Ostéopathie: pétition de 19 000 signatures pour un ordre professionnel

Une pétition de près de 19 000 signatures réclamant au gouvernement un engagement ferme d'encadrer la profession d'ostéopathe et de créer un ordre professionnel distinct dans les plus brefs délais a été remise à l'Assemblée nationale, mercredi.
Déposée par le député solidaire Amir Khadir, le texte de la pétition rappelle que des actions ont été entreprises par des ordres professionnels (le Collège des médecins, l'Ordre professionnel de la physiothérapie et l'Ordre des chiropraticiens du Québec) contre le Collège d'études ostéopathiques du Québec et sa clinique externe, et que ces actions «créent un climat d'incertitude quant à la pratique de l'ostéopathie».
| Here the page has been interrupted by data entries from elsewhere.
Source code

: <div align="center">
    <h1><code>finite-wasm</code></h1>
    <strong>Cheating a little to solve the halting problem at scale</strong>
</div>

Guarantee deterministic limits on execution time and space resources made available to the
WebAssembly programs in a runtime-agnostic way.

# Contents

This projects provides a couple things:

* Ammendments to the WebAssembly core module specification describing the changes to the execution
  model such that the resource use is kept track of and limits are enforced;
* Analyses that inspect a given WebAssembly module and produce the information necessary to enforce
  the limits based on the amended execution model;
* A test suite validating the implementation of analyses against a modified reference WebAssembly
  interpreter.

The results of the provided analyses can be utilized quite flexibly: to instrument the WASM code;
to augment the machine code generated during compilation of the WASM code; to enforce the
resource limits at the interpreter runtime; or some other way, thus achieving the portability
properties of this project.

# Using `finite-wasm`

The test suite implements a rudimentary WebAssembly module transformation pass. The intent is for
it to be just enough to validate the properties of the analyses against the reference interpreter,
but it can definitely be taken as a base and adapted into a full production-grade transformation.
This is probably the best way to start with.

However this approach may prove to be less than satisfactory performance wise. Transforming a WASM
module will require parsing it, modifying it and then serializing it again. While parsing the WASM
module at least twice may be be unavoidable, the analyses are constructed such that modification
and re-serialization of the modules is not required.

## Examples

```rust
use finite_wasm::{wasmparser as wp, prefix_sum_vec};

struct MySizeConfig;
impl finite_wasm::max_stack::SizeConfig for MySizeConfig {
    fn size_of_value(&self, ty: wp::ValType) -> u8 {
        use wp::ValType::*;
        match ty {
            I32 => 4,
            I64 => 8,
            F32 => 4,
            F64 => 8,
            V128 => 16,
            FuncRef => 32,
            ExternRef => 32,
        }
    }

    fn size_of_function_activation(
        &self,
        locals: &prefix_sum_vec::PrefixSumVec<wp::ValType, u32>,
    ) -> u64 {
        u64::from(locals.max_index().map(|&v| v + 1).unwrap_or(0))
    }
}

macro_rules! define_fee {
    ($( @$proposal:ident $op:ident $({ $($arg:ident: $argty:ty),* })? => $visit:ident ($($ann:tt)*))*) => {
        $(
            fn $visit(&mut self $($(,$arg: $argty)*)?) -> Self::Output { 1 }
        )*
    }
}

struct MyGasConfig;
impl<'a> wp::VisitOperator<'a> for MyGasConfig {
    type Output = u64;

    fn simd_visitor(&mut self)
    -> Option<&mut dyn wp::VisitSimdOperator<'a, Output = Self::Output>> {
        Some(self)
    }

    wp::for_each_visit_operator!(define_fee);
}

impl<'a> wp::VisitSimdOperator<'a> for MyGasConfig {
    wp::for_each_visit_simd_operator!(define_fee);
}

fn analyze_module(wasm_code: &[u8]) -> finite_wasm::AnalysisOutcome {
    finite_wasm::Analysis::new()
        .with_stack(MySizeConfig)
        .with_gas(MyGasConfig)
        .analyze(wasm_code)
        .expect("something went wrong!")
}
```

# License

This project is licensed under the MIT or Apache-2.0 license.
La création d'un ordre professionnel distinct permettrait non seulement d'éviter ce genre d'affrontement, mais aussi de standardiser la formation et de définir clairement les exigences liées à la pratique de l'ostéopathie afin de mieux protéger le public, plaide-t-on.
Accessibilité
Mais encore, le fait de réglementer l'ostéopathie par le système professionnel québécois permettrait de rendre celle-ci plus accessible dans le système de santé public, souligne Ostéopathie Québec sur son site Internet. À l'heure actuelle, les consultations ostéopathiques se font exclusivement au privé et sont aux frais du patient (mais remboursables par plusieurs compagnies d'assurances).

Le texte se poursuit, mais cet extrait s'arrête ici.